American Jews have a complex about power, and they need to get over it.
The simple fact is that power – or more precisely, influence - is a good thing. To the extent that Jewish Americans have influence, they should nurture it and use it responsibly. But they should never minimize it, apologize for it, or be squeamish about it. And they should avoid the trap of thinking that the exercise of influence in our political system is contrary to some abstract notion of American interests; it is not.
This is a good time to consider these matters. AIPAC, the powerful pro-Israel lobby, is meeting in Washington, and issues of “Jewish power” are getting a lot of attention in the media. A talking teddy bear at the Oscars suggested that Jews run Hollywood and America; in the Netflix series “House of Cards,” the lead character destroyed a nominee for Secretary of State by getting the ADL to falsely accuse him of being anti-Semitic; and a Saturday Night Live sketch that was not aired but widely viewed online mocked the opponents of Chuck Hagel for being blindly subservient to Israel’s wishes.
And there is more. The satirical publication “The Onion” recently ran an article with the headline “Israel Vows to Use Veto Power If Chuck Hagel Confirmed as U.S. Secretary of Defense.” And last year, SNL ran a spoof of Rick Santorum declaring that the presidential campaign is about “starting a war with Iran, as a favor to Israel, whether Israel asks us to or not.”

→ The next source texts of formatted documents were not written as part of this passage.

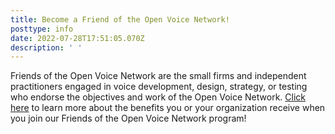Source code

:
 ```yaml
---
title: Become a Friend of the Open Voice Network!
posttype: info
date: 2022-07-28T17:51:05.070Z
description: ' '
---
```

Friends of the Open Voice Network are the small firms and independent practitioners engaged in voice development, design, strategy, or testing who endorse the objectives and work of the Open Voice Network. <a href="https://openvoicenetwork.org/friends-of-the-open-voice-network">Click here</a> to learn more about the benefits you or your organization receive when you join our Friends of the Open Voice Network program!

Is this playful fun or an insidious suggestion that Jews and Israel advocates have too much power in this country? American Jews have mostly expressed discomfort. Abe Foxman has pointed to the presence of anti-Semitic themes in these sketches and stories. Gal Beckerman of the Forward has wondered if Americans are buying the ideas of political scientists Stephen Walt and John Mearsheimer about excessive influence by American Jews in our politics. And the many supporters of AIPAC take pains to emphasize again that AIPAC is not the “Jewish lobby” but the “pro-Israel lobby,” drawing on the participation of all Americans.
These responses are all fine. Still, the whole discussion has taken on an apologetic and even subservient tone. Popular culture is important but satire is satire; it is meant to shock and amuse by taking an element of truth and exaggerating for effect. And it is true that various Jewish groups have acquired significant influence. Blowing this influence out of proportion is sometimes funny and sometimes distressing, but it is best not to overreact.

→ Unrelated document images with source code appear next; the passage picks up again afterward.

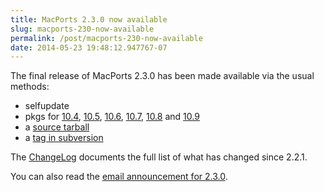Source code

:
 ```yaml
---
title: MacPorts 2.3.0 now available
slug: macports-230-now-available
permalink: /post/macports-230-now-available
date: 2014-05-23 19:48:12.947767-07
---
```


The final release of MacPorts 2.3.0 has been made available via the usual methods:

* selfupdate
* pkgs for [10.4](https://distfiles.macports.org/MacPorts/MacPorts-2.3.0-10.4-Tiger.dmg), [10.5](https://distfiles.macports.org/MacPorts/MacPorts-2.3.0-10.5-Leopard.dmg "10.5 DMG"), [10.6](https://distfiles.macports.org/MacPorts/MacPorts-2.3.0-10.6-SnowLeopard.pkg "10.6 pkg"), [10.7](https://distfiles.macports.org/MacPorts/MacPorts-2.3.0-10.7-Lion.pkg "10.7 pkg"), [10.8](https://distfiles.macports.org/MacPorts/MacPorts-2.3.0-10.8-MountainLion.pkg "10.8 pkg") and [10.9](https://distfiles.macports.org/MacPorts/MacPorts-2.3.0-10.9-Mavericks.pkg)
* a [source tarball](https://www.macports.org/install.php#source)
* a [tag in subversion](https://svn.macports.org/repository/macports/tags/release_2_3_0)

The [ChangeLog](https://svn.macports.org/repository/macports/branches/release_2_3/base/ChangeLog) documents the full list of what has changed since 2.2.1.

You can also read the [email announcement for 2.3.0](https://lists.macosforge.org/pipermail/macports-announce/2014-May/000029.html).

But the real point is that the acquiring of Jewish influence is not a misfortune; it is a blessing and a cause for celebration. I applaud the fact that AIPAC—and a whole range of Jewish organizations—are respected political players on the Washington scene and that Jewish concerns—including, first and foremost, the welfare of Israel - are advanced by these groups. And while AIPAC has won the backing of many Americans, American Jews are instrumental in leading it, supporting it, and extending its influence. Again, this is a source of pride; let’s not suggest otherwise.
Some Jewish leaders point out that Jewish groups have less clout on Israel—and everything else—than is often assumed. True enough. When President Reagan wanted to sell AWAC spy planes to Saudi Arabia, the combined efforts of the Jewish community could not stop him, and so has it been with every President since Israel’s founding. But false modesty is neither becoming nor appropriate. On many issues, Jewish groups make a difference, and they want more influence rather than less. The way to get it is not to downplay what they do out of exaggerated concern that the anti-Semites may raise their ugly heads.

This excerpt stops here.